======== Information supplied
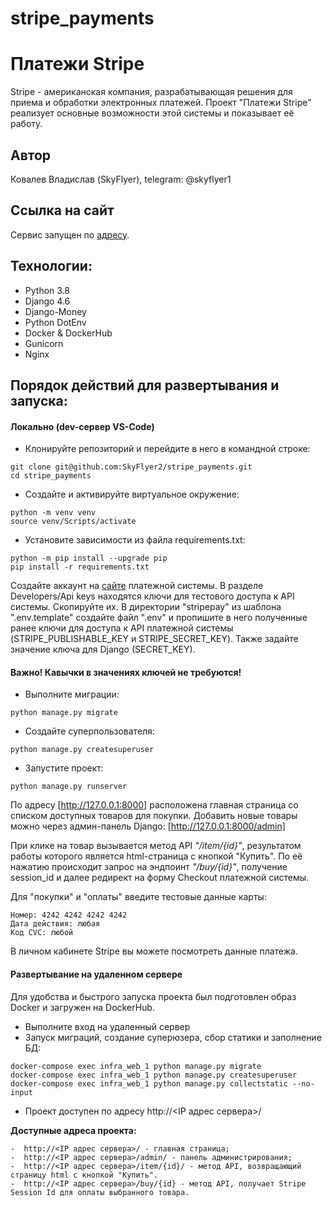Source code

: # stripe_payments
# Платежи Stripe

Stripe - американская компания, разрабатывающая решения для приема и обработки электронных платежей.
Проект "Платежи Stripe" реализует основные возможности этой системы и показывает её работу.

## Автор
Ковалев Владислав (SkyFlyer), telegram: @skyflyer1

## Ссылка на сайт
Сервис запущен по [адресу](http://158.160.4.20/).

## Технологии:
* Python 3.8
* Django 4.6
* Django-Money
* Python DotEnv
* Docker & DockerHub
* Gunicorn
* Nginx

## Порядок действий для развертывания и запуска:

#### Локально (dev-сервер VS-Code)

* Клонируйте репозиторий и перейдите в него в командной строке:
```
git clone git@github.com:SkyFlyer2/stripe_payments.git
cd stripe_payments
```
* Cоздайте и активируйте виртуальное окружение:

```
python -m venv venv
source venv/Scripts/activate
```
* Установите зависимости из файла requirements.txt:
```
python -m pip install --upgrade pip
pip install -r requirements.txt
```

Создайте аккаунт на [сайте](https://dashboard.stripe.com/register) платежной системы.
В разделе Developers/Api keys находятся ключи для тестового доступа к API системы. Скопируйте их.
В директории "stripepay" из шаблона ".env.template" создайте файл ".env" и пропишите в него полученные ранее ключи для доступа к API платежной системы (STRIPE_PUBLISHABLE_KEY и STRIPE_SECRET_KEY).
Также задайте значение ключа для Django (SECRET_KEY).
#### Важно! Кавычки в значениях ключей не требуются!

* Выполните миграции:
```
python manage.py migrate
```
* Создайте суперпользователя:
```
python manage.py createsuperuser
```
* Запустите проект:
```
python manage.py runserver
```

По адресу [http://127.0.0.1:8000] расположена главная страница со списком доступных товаров для покупки. Добавить новые товары можно через админ-панель Django: [http://127.0.0.1:8000/admin]

При клике на товар вызывается метод API *"/item/{id}"*, результатом работы которого является html-страница с кнопкой "Купить". По её нажатию происходит запрос на эндпоинт *"/buy/{id}"*, получение session_id и далее редирект на форму Checkout платежной системы.

Для "покупки" и "оплаты" введите тестовые данные карты:
```
Номер: 4242 4242 4242 4242
Дата действия: любая
Код CVC: любой
```

В личном кабинете Stripe вы можете посмотреть данные платежа.

#### Развертывание на удаленном сервере

Для удобства и быстрого запуска проекта был подготовлен образ Docker и загружен на DockerHub.

* Выполните вход на удаленный сервер
* Запуск миграций, создание суперюзера, сбор статики и заполнение БД:
```
docker-compose exec infra_web_1 python manage.py migrate
docker-compose exec infra_web_1 python manage.py createsuperuser
docker-compose exec infra_web_1 python manage.py collectstatic --no-input 
```
* Проект доступен по адресу http://<IP адрес сервера>/

**Доступные адреса проекта:**

    -  http://<IP адрес сервера>/ - главная страница;
    -  http://<IP адрес сервера>/admin/ - панель администрирования;
    -  http://<IP адрес сервера>/item/{id}/ - метод API, возвращающий страницу html с кнопкой "Купить".
    -  http://<IP адрес сервера>/buy/{id} - метод API, получает Stripe Session Id для оплаты выбранного товара.

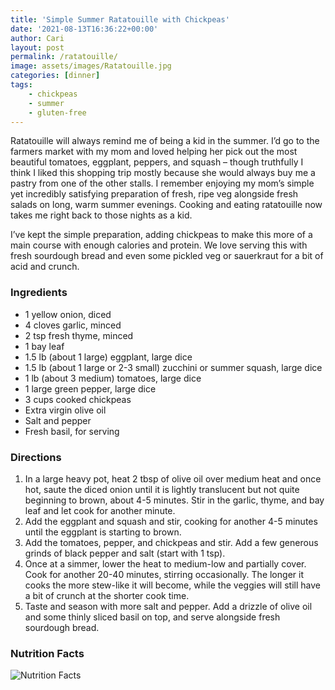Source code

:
 ```yaml
---
title: 'Simple Summer Ratatouille with Chickpeas'
date: '2021-08-13T16:36:22+00:00'
author: Cari
layout: post
permalink: /ratatouille/
image: assets/images/Ratatouille.jpg
categories: [dinner]
tags:
    - chickpeas
    - summer
    - gluten-free
---
```


Ratatouille will always remind me of being a kid in the summer. I’d go to the farmers market with my mom and loved helping her pick out the most beautiful tomatoes, eggplant, peppers, and squash – though truthfully I think I liked this shopping trip mostly because she would always buy me a pastry from one of the other stalls. I remember enjoying my mom’s simple yet incredibly satisfying preparation of fresh, ripe veg alongside fresh salads on long, warm summer evenings. Cooking and eating ratatouille now takes me right back to those nights as a kid.

I’ve kept the simple preparation, adding chickpeas to make this more of a main course with enough calories and protein. We love serving this with fresh sourdough bread and even some pickled veg or sauerkraut for a bit of acid and crunch.

<h3> Ingredients </h3>

- 1 yellow onion, diced
- 4 cloves garlic, minced
- 2 tsp fresh thyme, minced
- 1 bay leaf
- 1.5 lb (about 1 large) eggplant, large dice
- 1.5 lb (about 1 large or 2-3 small) zucchini or summer squash, large dice
- 1 lb (about 3 medium) tomatoes, large dice
- 1 large green pepper, large dice
- 3 cups cooked chickpeas
- Extra virgin olive oil
- Salt and pepper
- Fresh basil, for serving

<h3> Directions </h3>

1. In a large heavy pot, heat 2 tbsp of olive oil over medium heat and once hot, saute the diced onion until it is lightly translucent but not quite beginning to brown, about 4-5 minutes. Stir in the garlic, thyme, and bay leaf and let cook for another minute.
2. Add the eggplant and squash and stir, cooking for another 4-5 minutes until the eggplant is starting to brown.
3. Add the tomatoes, pepper, and chickpeas and stir. Add a few generous grinds of black pepper and salt (start with 1 tsp).
4. Once at a simmer, lower the heat to medium-low and partially cover. Cook for another 20-40 minutes, stirring occasionally. The longer it cooks the more stew-like it will become, while the veggies will still have a bit of crunch at the shorter cook time.
5. Taste and season with more salt and pepper. Add a drizzle of olive oil and some thinly sliced basil on top, and serve alongside fresh sourdough bread.

<h3> Nutrition Facts </h3>

<img src="assets/images/nutrition-facts/ratatouille.jpg" alt="Nutrition Facts">
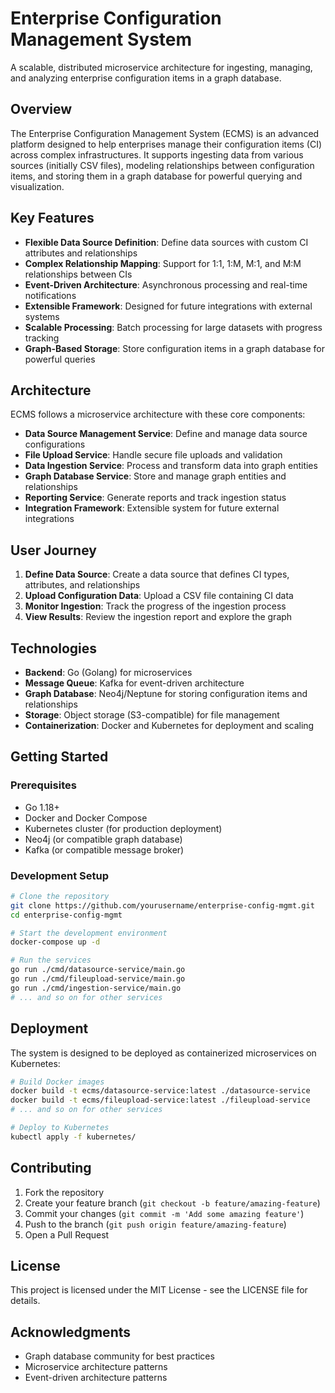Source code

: # Enterprise Configuration Management System

A scalable, distributed microservice architecture for ingesting, managing, and analyzing enterprise configuration items in a graph database.

## Overview

The Enterprise Configuration Management System (ECMS) is an advanced platform designed to help enterprises manage their configuration items (CI) across complex infrastructures. It supports ingesting data from various sources (initially CSV files), modeling relationships between configuration items, and storing them in a graph database for powerful querying and visualization.

## Key Features

- **Flexible Data Source Definition**: Define data sources with custom CI attributes and relationships
- **Complex Relationship Mapping**: Support for 1:1, 1:M, M:1, and M:M relationships between CIs
- **Event-Driven Architecture**: Asynchronous processing and real-time notifications
- **Extensible Framework**: Designed for future integrations with external systems
- **Scalable Processing**: Batch processing for large datasets with progress tracking
- **Graph-Based Storage**: Store configuration items in a graph database for powerful queries

## Architecture

ECMS follows a microservice architecture with these core components:

- **Data Source Management Service**: Define and manage data source configurations
- **File Upload Service**: Handle secure file uploads and validation
- **Data Ingestion Service**: Process and transform data into graph entities
- **Graph Database Service**: Store and manage graph entities and relationships
- **Reporting Service**: Generate reports and track ingestion status
- **Integration Framework**: Extensible system for future external integrations

## User Journey

1. **Define Data Source**: Create a data source that defines CI types, attributes, and relationships
2. **Upload Configuration Data**: Upload a CSV file containing CI data
3. **Monitor Ingestion**: Track the progress of the ingestion process
4. **View Results**: Review the ingestion report and explore the graph

## Technologies

- **Backend**: Go (Golang) for microservices
- **Message Queue**: Kafka for event-driven architecture
- **Graph Database**: Neo4j/Neptune for storing configuration items and relationships
- **Storage**: Object storage (S3-compatible) for file management
- **Containerization**: Docker and Kubernetes for deployment and scaling

## Getting Started

### Prerequisites

- Go 1.18+
- Docker and Docker Compose
- Kubernetes cluster (for production deployment)
- Neo4j (or compatible graph database)
- Kafka (or compatible message broker)

### Development Setup

```bash
# Clone the repository
git clone https://github.com/yourusername/enterprise-config-mgmt.git
cd enterprise-config-mgmt

# Start the development environment
docker-compose up -d

# Run the services
go run ./cmd/datasource-service/main.go
go run ./cmd/fileupload-service/main.go
go run ./cmd/ingestion-service/main.go
# ... and so on for other services
```

## Deployment

The system is designed to be deployed as containerized microservices on Kubernetes:

```bash
# Build Docker images
docker build -t ecms/datasource-service:latest ./datasource-service
docker build -t ecms/fileupload-service:latest ./fileupload-service
# ... and so on for other services

# Deploy to Kubernetes
kubectl apply -f kubernetes/
```

## Contributing

1. Fork the repository
2. Create your feature branch (`git checkout -b feature/amazing-feature`)
3. Commit your changes (`git commit -m 'Add some amazing feature'`)
4. Push to the branch (`git push origin feature/amazing-feature`)
5. Open a Pull Request

## License

This project is licensed under the MIT License - see the LICENSE file for details.

## Acknowledgments

- Graph database community for best practices
- Microservice architecture patterns
- Event-driven architecture patterns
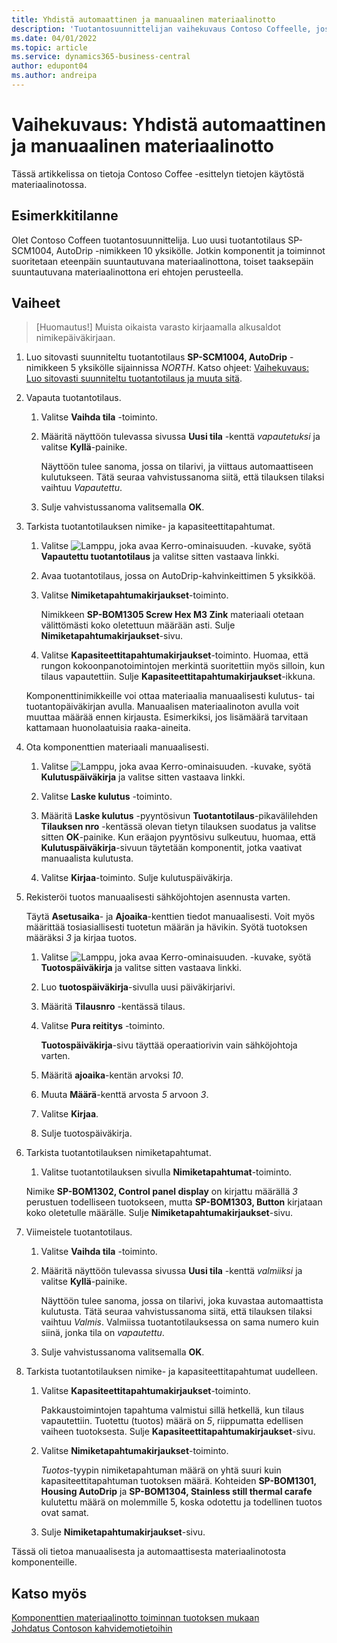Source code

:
 ```yaml
---
title: Yhdistä automaattinen ja manuaalinen materiaalinotto
description: 'Tuotantosuunnittelijan vaihekuvaus Contoso Coffeelle, jossa halutaan yhdistää automaattinen ja manuaalinen materiaalinotto.'
ms.date: 04/01/2022
ms.topic: article
ms.service: dynamics365-business-central
author: edupont04
ms.author: andreipa
---
```


# Vaihekuvaus: Yhdistä automaattinen ja manuaalinen materiaalinotto

Tässä artikkelissa on tietoja Contoso Coffee -esittelyn tietojen käytöstä materiaalinotossa.  

## Esimerkkitilanne

Olet Contoso Coffeen tuotantosuunnittelija. Luo uusi tuotantotilaus SP-SCM1004, AutoDrip -nimikkeen 10 yksikölle. Jotkin komponentit ja toiminnot suoritetaan eteenpäin suuntautuvana materiaalinottona, toiset taaksepäin suuntautuvana materiaalinottona eri ehtojen perusteella.

## Vaiheet

> [Huomautus!] Muista oikaista varasto kirjaamalla alkusaldot nimikepäiväkirjaan.

1. Luo sitovasti suunniteltu tuotantotilaus **SP-SCM1004, AutoDrip** -nimikkeen 5 yksikölle sijainnissa *NORTH*. Katso ohjeet: [Vaihekuvaus: Luo sitovasti suunniteltu tuotantotilaus ja muuta sitä](create-firm-planned-production-order-change.md).  

2. Vapauta tuotantotilaus.

    1. Valitse **Vaihda tila** -toiminto.  

    2. Määritä näyttöön tulevassa sivussa **Uusi tila** -kenttä *vapautetuksi* ja valitse **Kyllä**-painike.  

        Näyttöön tulee sanoma, jossa on tilarivi, ja viittaus automaattiseen kulutukseen. Tätä seuraa vahvistussanoma siitä, että tilauksen tilaksi vaihtuu *Vapautettu*.  

    3. Sulje vahvistussanoma valitsemalla **OK**.

3. Tarkista tuotantotilauksen nimike- ja kapasiteettitapahtumat.

    1. Valitse ![Lamppu, joka avaa Kerro-ominaisuuden.](../media/ui-search/search_small.png "Kerro, mitä haluat tehdä") -kuvake, syötä **Vapautettu tuotantotilaus** ja valitse sitten vastaava linkki.  

    2. Avaa tuotantotilaus, jossa on AutoDrip-kahvinkeittimen 5 yksikköä.  

    3. Valitse **Nimiketapahtumakirjaukset**-toiminto.  

        Nimikkeen **SP-BOM1305 Screw Hex M3 Zink** materiaali otetaan välittömästi koko oletettuun määrään asti. Sulje **Nimiketapahtumakirjaukset**-sivu.  

    4. Valitse **Kapasiteettitapahtumakirjaukset**-toiminto.  Huomaa, että rungon kokoonpanotoimintojen merkintä suoritettiin myös silloin, kun tilaus vapautettiin. Sulje **Kapasiteettitapahtumakirjaukset**-ikkuna.

    Komponenttinimikkeille voi ottaa materiaalia manuaalisesti kulutus- tai tuotantopäiväkirjan avulla. Manuaalisen materiaalinoton avulla voit muuttaa määrää ennen kirjausta. Esimerkiksi, jos lisämäärä tarvitaan kattamaan huonolaatuisia raaka-aineita.
4. Ota komponenttien materiaali manuaalisesti.  
    1. Valitse ![Lamppu, joka avaa Kerro-ominaisuuden.](../media/ui-search/search_small.png "Kerro, mitä haluat tehdä") -kuvake, syötä **Kulutuspäiväkirja** ja valitse sitten vastaava linkki.  

    2. Valitse **Laske kulutus** -toiminto.  

    3. Määritä **Laske kulutus** -pyyntösivun **Tuotantotilaus**-pikavälilehden **Tilauksen nro** -kentässä olevan tietyn tilauksen suodatus ja valitse sitten **OK**-painike. Kun eräajon pyyntösivu sulkeutuu, huomaa, että **Kulutuspäiväkirja**-sivuun täytetään komponentit, jotka vaativat manuaalista kulutusta.

    4. Valitse **Kirjaa**-toiminto. Sulje kulutuspäiväkirja.

5. Rekisteröi tuotos manuaalisesti sähköjohtojen asennusta varten.  

    Täytä **Asetusaika**- ja **Ajoaika**-kenttien tiedot manuaalisesti. Voit myös määrittää tosiasiallisesti tuotetun määrän ja hävikin. Syötä tuotoksen määräksi *3* ja kirjaa tuotos.

    1. Valitse ![Lamppu, joka avaa Kerro-ominaisuuden.](../media/ui-search/search_small.png "Kerro, mitä haluat tehdä") -kuvake, syötä **Tuotospäiväkirja** ja valitse sitten vastaava linkki.  

    2. Luo **tuotospäiväkirja**-sivulla uusi päiväkirjarivi.  

    3. Määritä **Tilausnro** -kentässä tilaus.  

    4. Valitse **Pura reititys** -toiminto.  

        **Tuotospäiväkirja**-sivu täyttää operaatiorivin vain sähköjohtoja varten.

    5. Määritä **ajoaika**-kentän arvoksi *10*.  

    6. Muuta **Määrä**-kenttä arvosta *5* arvoon *3*.

    7. Valitse **Kirjaa**.  
    8. Sulje tuotospäiväkirja.

6. Tarkista tuotantotilauksen nimiketapahtumat.

    1. Valitse tuotantotilauksen sivulla **Nimiketapahtumat**-toiminto.  

    Nimike **SP-BOM1302, Control panel display** on kirjattu määrällä *3* perustuen todelliseen tuotokseen, mutta **SP-BOM1303, Button** kirjataan koko oletetulle määrälle. Sulje **Nimiketapahtumakirjaukset**-sivu.

7. Viimeistele tuotantotilaus.  

    1. Valitse **Vaihda tila** -toiminto.
    2. Määritä näyttöön tulevassa sivussa **Uusi tila** -kenttä *valmiiksi* ja valitse **Kyllä**-painike.  

        Näyttöön tulee sanoma, jossa on tilarivi, joka kuvastaa automaattista kulutusta. Tätä seuraa vahvistussanoma siitä, että tilauksen tilaksi vaihtuu *Valmis*. Valmiissa tuotantotilauksessa on sama numero kuin siinä, jonka tila on *vapautettu*.
    3. Sulje vahvistussanoma valitsemalla **OK**.

8. Tarkista tuotantotilauksen nimike- ja kapasiteettitapahtumat uudelleen.

    1. Valitse **Kapasiteettitapahtumakirjaukset**-toiminto.  

        Pakkaustoimintojen tapahtuma valmistui sillä hetkellä, kun tilaus vapautettiin. Tuotettu (tuotos) määrä on *5*, riippumatta edellisen vaiheen tuotoksesta. Sulje **Kapasiteettitapahtumakirjaukset**-sivu.

    2. Valitse **Nimiketapahtumakirjaukset**-toiminto.  

        *Tuotos*-tyypin nimiketapahtuman määrä on yhtä suuri kuin kapasiteettitapahtuman tuotoksen määrä. Kohteiden **SP-BOM1301, Housing AutoDrip** ja **SP-BOM1304, Stainless still thermal carafe** kulutettu määrä on molemmille 5, koska odotettu ja todellinen tuotos ovat samat. 

    3. Sulje **Nimiketapahtumakirjaukset**-sivu.  

Tässä oli tietoa manuaalisesta ja automaattisesta materiaalinotosta komponenteille.

## Katso myös

[Komponenttien materiaalinotto toiminnan tuotoksen mukaan](../production-how-to-flush-components-according-to-operation-output.md)  
[Johdatus Contoson kahvidemotietoihin](contoso-coffee-intro.md)  
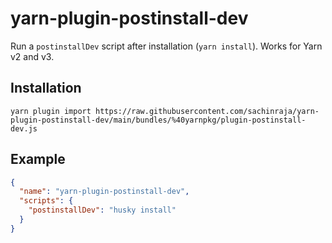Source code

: # yarn-plugin-postinstall-dev

Run a `postinstallDev` script after installation (`yarn install`). Works for Yarn v2 and v3.

## Installation

```shell
yarn plugin import https://raw.githubusercontent.com/sachinraja/yarn-plugin-postinstall-dev/main/bundles/%40yarnpkg/plugin-postinstall-dev.js
```

## Example

```json
{
  "name": "yarn-plugin-postinstall-dev",
  "scripts": {
    "postinstallDev": "husky install"
  }
}
```
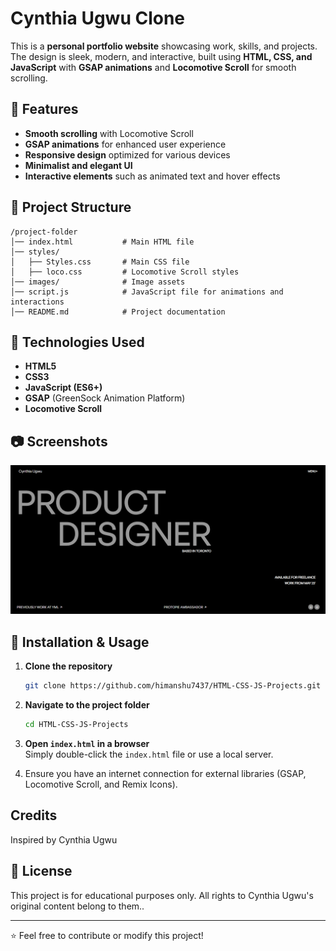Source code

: # Cynthia Ugwu Clone

This is a **personal portfolio website** showcasing work, skills, and projects.  
The design is sleek, modern, and interactive, built using **HTML, CSS, and JavaScript** with **GSAP animations** and **Locomotive Scroll** for smooth scrolling.

## 📌  Features
- **Smooth scrolling** with Locomotive Scroll  
- **GSAP animations** for enhanced user experience  
- **Responsive design** optimized for various devices  
- **Minimalist and elegant UI**  
- **Interactive elements** such as animated text and hover effects  

## 📁 Project Structure
```
/project-folder
│── index.html           # Main HTML file
│── styles/
│   ├── Styles.css       # Main CSS file
│   ├── loco.css         # Locomotive Scroll styles
│── images/              # Image assets
│── script.js            # JavaScript file for animations and interactions
│── README.md            # Project documentation
```

## 📜 Technologies Used
- **HTML5**  
- **CSS3**  
- **JavaScript (ES6+)**  
- **GSAP** (GreenSock Animation Platform)  
- **Locomotive Scroll** 

## 📷 Screenshots

![alt text](./screenshots/ss1.png)

## 🚀 Installation & Usage

1. **Clone the repository**  
   ```sh
   git clone https://github.com/himanshu7437/HTML-CSS-JS-Projects.git
   ```
2. **Navigate to the project folder**  
   ```sh
   cd HTML-CSS-JS-Projects
   ```
3. **Open `index.html` in a browser**  
   Simply double-click the `index.html` file or use a local server.

4. Ensure you have an internet connection for external libraries (GSAP, Locomotive Scroll, and Remix Icons).  

## Credits
Inspired by Cynthia Ugwu  

## 📄 License

This project is for educational purposes only. All rights to Cynthia Ugwu's original content belong to them..  

---
⭐ Feel free to contribute or modify this project!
================
Problem statement >> From the data, list each line in which the string "title" appears.

Output of the exercise >>
title: 'Simple Summer Ratatouille with Chickpeas'
title: Yhdistä automaattinen ja manuaalinen materiaalinotto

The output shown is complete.